Top of Extracted data

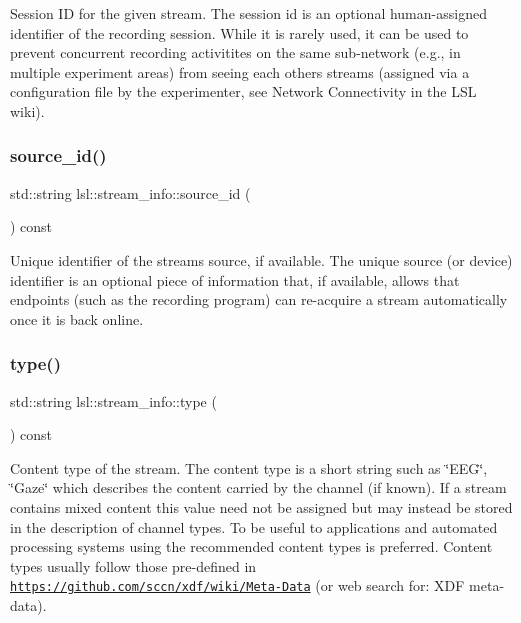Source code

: Session ID for the given stream. The session id is an optional human-\/assigned identifier of the recording session. While it is rarely used, it can be used to prevent concurrent recording activitites on the same sub-\/network (e.\+g., in multiple experiment areas) from seeing each other\textquotesingle{}s streams (assigned via a configuration file by the experimenter, see Network Connectivity in the L\+SL wiki). \mbox{\label{classlsl_1_1stream__info_a1f20c68246a88047978d9b03e14a9d2b}} 
\subsubsection{\texorpdfstring{source\+\_\+id()}{source\_id()}}
{\footnotesize\ttfamily std\+::string lsl\+::stream\+\_\+info\+::source\+\_\+id (\begin{DoxyParamCaption}{ }\end{DoxyParamCaption}) const\hspace{0.3cm}{\ttfamily [inline]}}

Unique identifier of the stream\textquotesingle{}s source, if available. The unique source (or device) identifier is an optional piece of information that, if available, allows that endpoints (such as the recording program) can re-\/acquire a stream automatically once it is back online. \mbox{\label{classlsl_1_1stream__info_a2162830f6867e9513eba9385eb0cbb99}} 
\subsubsection{\texorpdfstring{type()}{type()}}
{\footnotesize\ttfamily std\+::string lsl\+::stream\+\_\+info\+::type (\begin{DoxyParamCaption}{ }\end{DoxyParamCaption}) const\hspace{0.3cm}{\ttfamily [inline]}}

Content type of the stream. The content type is a short string such as \char`\"{}\+E\+E\+G\char`\"{}, \char`\"{}\+Gaze\char`\"{} which describes the content carried by the channel (if known). If a stream contains mixed content this value need not be assigned but may instead be stored in the description of channel types. To be useful to applications and automated processing systems using the recommended content types is preferred. Content types usually follow those pre-\/defined in \href{https://github.com/sccn/xdf/wiki/Meta-Data}{\tt https\+://github.\+com/sccn/xdf/wiki/\+Meta-\/\+Data} (or web search for\+: X\+DF meta-\/data). \mbox{\label{classlsl_1_1stream__info_ae6fa890ffd440f298dd02fe71eaf3b82}} 
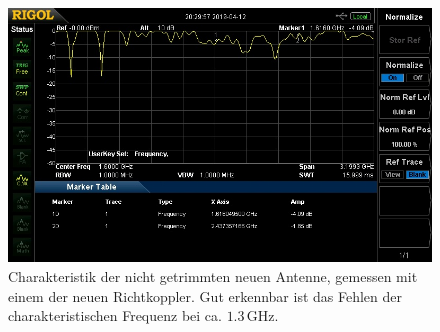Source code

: \documentclass[titlepage,11pt,a4paper,ngerman]{article}
\begin{document}
\begin{figure}[ht]
	\includegraphics[scale=0.075]{Bilder/koppler_klein.jpg}
	\centering
	\caption{Charakteristik der nicht getrimmten neuen Antenne, gemessen mit einem der neuen Richtkoppler. Gut erkennbar ist das Fehlen der charakteristischen Frequenz bei ca. $1.3\,$GHz.}
	\label{Koppler_klein}
\end{figure}
\end{document}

Bottom of Extracted data

The task = Examine the records and pull out every line where the string "ttfamily" occurs.

Response box =
{\footnotesize\ttfamily std\+::string lsl\+::stream\+\_\+info\+::source\+\_\+id (\begin{DoxyParamCaption}{ }\end{DoxyParamCaption}) const\hspace{0.3cm}{\ttfamily [inline]}}
{\footnotesize\ttfamily std\+::string lsl\+::stream\+\_\+info\+::type (\begin{DoxyParamCaption}{ }\end{DoxyParamCaption}) const\hspace{0.3cm}{\ttfamily [inline]}}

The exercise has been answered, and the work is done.